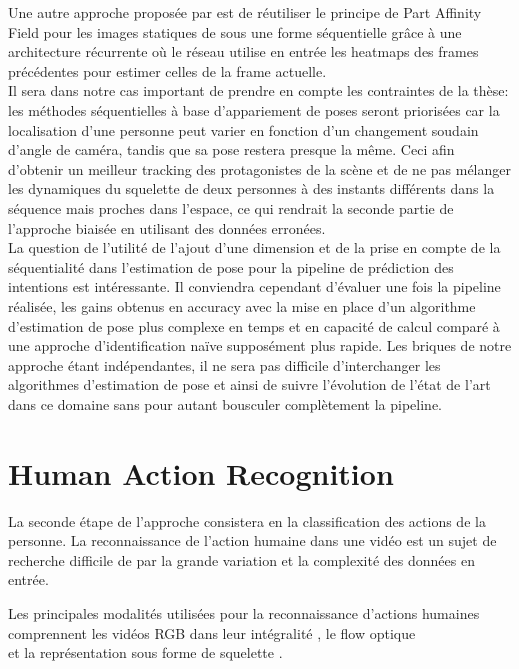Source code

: Une autre approche proposée par \cite{Raaj_2019_CVPR} est de réutiliser le principe de Part Affinity Field pour les images statiques de \cite{cao2017realtime} sous une forme séquentielle grâce à une architecture récurrente où le réseau utilise en entrée les heatmaps des frames précédentes pour estimer celles de la frame actuelle.\\

Il sera dans notre cas important de prendre en compte les contraintes de la thèse: les méthodes séquentielles à base d'appariement de poses seront priorisées car la localisation d'une personne peut varier en fonction d'un changement soudain d'angle de caméra, tandis que sa pose restera presque la même. Ceci afin d'obtenir un meilleur tracking des protagonistes de la scène et de ne pas mélanger les dynamiques du squelette de deux personnes à des instants différents dans la séquence mais proches dans l'espace, ce qui rendrait la seconde partie de l'approche biaisée en utilisant des données erronées.\\

La question de l'utilité de l'ajout d'une dimension et de la prise en compte de la séquentialité dans l'estimation de pose pour la pipeline de prédiction des intentions est intéressante. Il conviendra cependant d'évaluer une fois la pipeline réalisée, les gains obtenus en accuracy avec la mise en place d'un algorithme d'estimation de pose plus complexe en temps et en capacité de calcul comparé à une approche d'identification naïve supposément plus rapide. Les briques de notre approche étant indépendantes, il ne sera pas difficile d'interchanger les algorithmes d'estimation de pose et ainsi de suivre l'évolution de l'état de l'art dans ce domaine sans pour autant bousculer complètement la pipeline.

\section{Human Action Recognition}
\label{subsec:HAR}

La seconde étape de l'approche consistera en la classification des actions de la personne. La reconnaissance de l'action humaine dans une vidéo est un sujet de recherche difficile de par la grande variation et la complexité des données en entrée.

Les principales modalités utilisées pour la reconnaissance d'actions humaines comprennent les vidéos RGB dans leur intégralité \cite{donahue2015long,2014arXiv1412.0767T,varol2017long,Wu_2018_CVPR}, le flow optique \cite{simonyan2014two}\\\cite{zhang2016real}\cite{sevilla2018integration,DanutPOP} et la représentation sous forme de squelette \cite{vemulapalli2014human,du2015hierarchical,2016arXiv160707043L,2018arXiv180107455Y}.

EXERCISE DESCRIPTION → Output the material above exactly as written and drop any images it holds.

SOLUTION FOR THIS EXERCISE →
Source code

: Une autre approche proposée par \cite{Raaj_2019_CVPR} est de réutiliser le principe de Part Affinity Field pour les images statiques de \cite{cao2017realtime} sous une forme séquentielle grâce à une architecture récurrente où le réseau utilise en entrée les heatmaps des frames précédentes pour estimer celles de la frame actuelle.\\

Il sera dans notre cas important de prendre en compte les contraintes de la thèse: les méthodes séquentielles à base d'appariement de poses seront priorisées car la localisation d'une personne peut varier en fonction d'un changement soudain d'angle de caméra, tandis que sa pose restera presque la même. Ceci afin d'obtenir un meilleur tracking des protagonistes de la scène et de ne pas mélanger les dynamiques du squelette de deux personnes à des instants différents dans la séquence mais proches dans l'espace, ce qui rendrait la seconde partie de l'approche biaisée en utilisant des données erronées.\\

La question de l'utilité de l'ajout d'une dimension et de la prise en compte de la séquentialité dans l'estimation de pose pour la pipeline de prédiction des intentions est intéressante. Il conviendra cependant d'évaluer une fois la pipeline réalisée, les gains obtenus en accuracy avec la mise en place d'un algorithme d'estimation de pose plus complexe en temps et en capacité de calcul comparé à une approche d'identification naïve supposément plus rapide. Les briques de notre approche étant indépendantes, il ne sera pas difficile d'interchanger les algorithmes d'estimation de pose et ainsi de suivre l'évolution de l'état de l'art dans ce domaine sans pour autant bousculer complètement la pipeline.

\section{Human Action Recognition}
\label{subsec:HAR}

La seconde étape de l'approche consistera en la classification des actions de la personne. La reconnaissance de l'action humaine dans une vidéo est un sujet de recherche difficile de par la grande variation et la complexité des données en entrée.

Les principales modalités utilisées pour la reconnaissance d'actions humaines comprennent les vidéos RGB dans leur intégralité \cite{donahue2015long,2014arXiv1412.0767T,varol2017long,Wu_2018_CVPR}, le flow optique \cite{simonyan2014two}\\\cite{zhang2016real}\cite{sevilla2018integration,DanutPOP} et la représentation sous forme de squelette \cite{vemulapalli2014human,du2015hierarchical,2016arXiv160707043L,2018arXiv180107455Y}.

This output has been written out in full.